» Try it: Scan the records for the word "await". Return each line where it is found.

Saved data entries
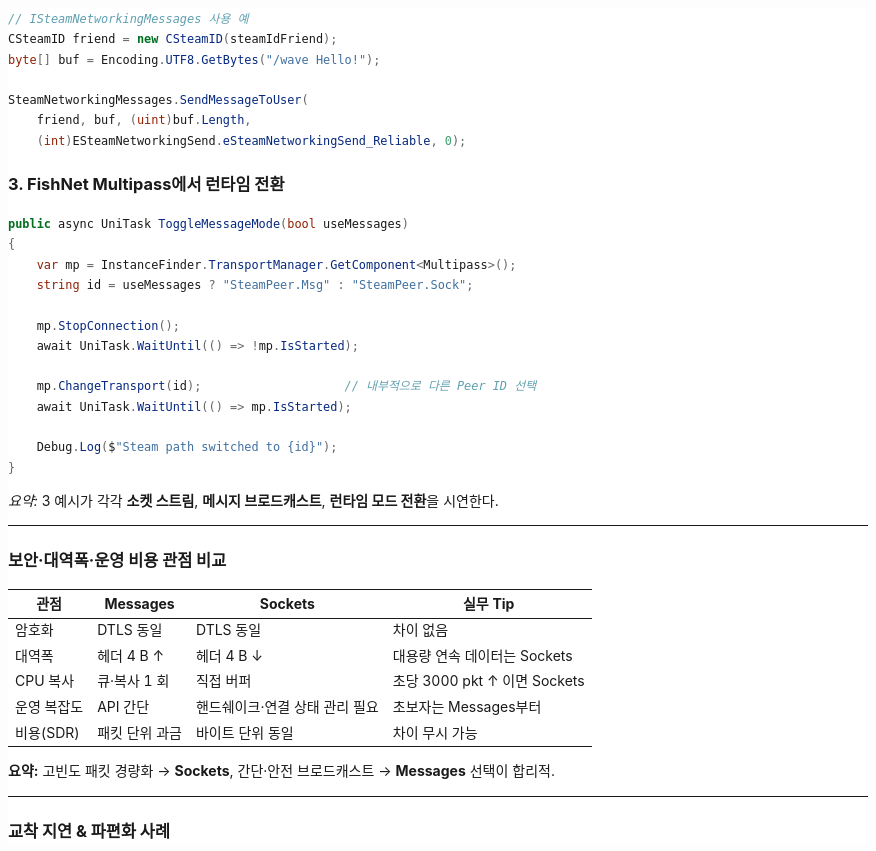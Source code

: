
 ```csharp
// ISteamNetworkingMessages 사용 예
CSteamID friend = new CSteamID(steamIdFriend);
byte[] buf = Encoding.UTF8.GetBytes("/wave Hello!");

SteamNetworkingMessages.SendMessageToUser(
    friend, buf, (uint)buf.Length,
    (int)ESteamNetworkingSend.eSteamNetworkingSend_Reliable, 0);

```

### 3. FishNet Multipass에서 런타임 전환

```csharp
public async UniTask ToggleMessageMode(bool useMessages)
{
    var mp = InstanceFinder.TransportManager.GetComponent<Multipass>();
    string id = useMessages ? "SteamPeer.Msg" : "SteamPeer.Sock";

    mp.StopConnection();
    await UniTask.WaitUntil(() => !mp.IsStarted);

    mp.ChangeTransport(id);                    // 내부적으로 다른 Peer ID 선택
    await UniTask.WaitUntil(() => mp.IsStarted);

    Debug.Log($"Steam path switched to {id}");
}

```

*요약:* 3 예시가 각각 **소켓 스트림**, **메시지 브로드캐스트**, **런타임 모드 전환**을 시연한다.

---

### 보안·대역폭·운영 비용 관점 비교

| 관점 | **Messages** | **Sockets** | 실무 Tip |
| --- | --- | --- | --- |
| 암호화 | DTLS 동일 | DTLS 동일 | 차이 없음 |
| 대역폭 | 헤더 4 B ↑ | 헤더 4 B ↓ | 대용량 연속 데이터는 Sockets |
| CPU 복사 | 큐·복사 1 회 | 직접 버퍼 | 초당 3000 pkt ↑ 이면 Sockets |
| 운영 복잡도 | API 간단 | 핸드쉐이크·연결 상태 관리 필요 | 초보자는 Messages부터 |
| 비용(SDR) | 패킷 단위 과금 | 바이트 단위 동일 | 차이 무시 가능 |

**요약:** 고빈도 패킷 경량화 → **Sockets**, 간단·안전 브로드캐스트 → **Messages** 선택이 합리적.

---

### 교착 지연 & 파편화 사례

» Task response:
    await UniTask.WaitUntil(() => !mp.IsStarted);
    await UniTask.WaitUntil(() => mp.IsStarted);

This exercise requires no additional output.